Melt the suet slowly in a saucepan over low heat, stirring occasionally, until it's completely liquid and clear. Don't rush this with high heat — scorched suet smells terrible and birds will avoid it.
While the suet melts, combine the chopped peanuts, hulled sunflower seeds, cornmeal, and raisins in a large mixing bowl. Toss until everything is evenly distributed.
Pour the melted suet over the dry ingredients and stir thoroughly until every seed and nut is coated in a thin layer of fat. The mixture should look glossy and hold together when you press it with a spoon.
Line a small baking dish or muffin tin with wax paper or parchment, then press the mixture firmly into the mold. Pack it tight — air pockets make crumbly blocks.
Refrigerate for at least 2 hours until rock solid. Pop the blocks out of the molds, wrap individually in wax paper, and store in the fridge or freezer until migration season calls.
To serve, place a block in a wire suet cage or stuff it into a mesh onion bag and hang it from a sturdy branch at least 5 feet off the ground.
Hung from branches during spring and fall migration windows
Migration is the most brutal endurance event in nature. A tiny warbler weighing less than a AA battery can fly across the Gulf of Mexico in a single 18-hour nonstop flight, arriving with almost zero body fat left. These blocks are designed to be calorie-dense pit stops — packed with fats and proteins that migratory birds can convert into flight fuel within hours. Your yard becomes a rest area on the interstate of the sky.
Hang these during peak spring migration (April-May) and fall migration (September-October). Place them near water sources — migrants need to drink and bathe almost as desperately as they need to eat. Even if you don't see the migrants using them, trust that they're visiting overnight and at dawn.
Dense, waxy blocks studded with seeds and dried fruit that look like fancy artisan granola bars. They have a rich, nutty smell and hold their shape even in mild heat. When you hang one from a branch, it swings gently like a tiny buffet chandelier.
Cannot make migration shorter, safer, or less terrifying. Window strikes, storms, and habitat loss are problems these blocks can't solve — but a full belly improves survival odds enormously.
Arriving migrants can convert fat calories into usable flight energy within 4-6 hours of feeding. A single good feeding day can provide enough fuel for the next 200-mile leg.
Budgerigar
Use with Caution
Suet is far too fatty for budgies. A tiny smear of the peanut-seed mixture (without suet) on a foraging stick is a safer enrichment option.
Chicken
Compatible with Adjustments
Chickens love suet blocks but don't need the migration-level fat density. Crumble a block into their run as an occasional cold-weather treat, not a daily feeder item.

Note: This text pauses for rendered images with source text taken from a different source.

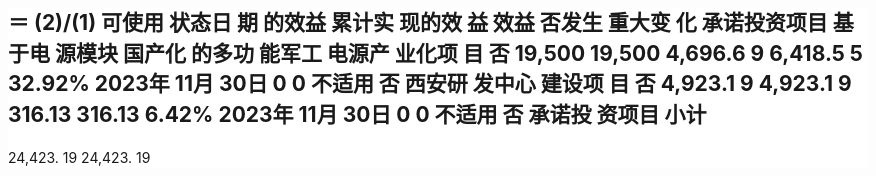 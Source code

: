 ＝
(2)/(1)
可使用
状态日
期
的效益
累计实
现的效
益
效益
否发生
重大变
化
承诺投资项目
基于电
源模块
国产化
的多功
能军工
电源产
业化项
目
否
19,500
19,500
4,696.6
9
6,418.5
5
32.92%
2023年
11月
30日
0
0
不适用
否
西安研
发中心
建设项
目
否
4,923.1
9
4,923.1
9
316.13
316.13
6.42%
2023年
11月
30日
0
0
不适用
否
承诺投
资项目
小计
--
24,423.
19
24,423.
19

In temperatures above 80°F, suet can melt and drip onto feathers, which impairs waterproofing and insulation. Switch to no-melt dough recipes (skip the suet, use peanut butter as the binder) during hot spells.
Hang blocks at least 5 feet off the ground and away from surfaces where cats can launch an ambush on focused, feeding birds.
Replace blocks every 2 weeks in warm weather — rancid fat harbors dangerous bacteria.
Easy: Hang the block from a branch with a string and watch woodpeckers, nuthatches, and chickadees perform acrobatic feats to reach it.
Medium: Stuff the mixture into a pinecone and wedge it into a tree fork — it mimics the natural crevice-foraging that many migrants use in the wild.
Hard: Create a "migration station" with a suet block, a shallow birdbath, and a brush pile for cover all within 10 feet of each other. Exhausted migrants need food, water, and shelter in close proximity.
Fall migration blocks should go up by mid-September and stay out through late October. Spring blocks from early April through late May.
Don't be discouraged if you don't see migrants at the blocks during the day — many species migrate at night and refuel at dawn. Check for beak marks and missing chunks early in the morning.
Freeze a batch of 6-8 blocks in September and rotate them out every two weeks through the whole migration window.
If you see a bird you've never seen before frantically eating from the block, congratulations — you just helped a migrant survive the trip. Take a photo and check a field guide.
Place blocks on the south or east side of your yard where morning sun warms migrants who roosted overnight in nearby trees.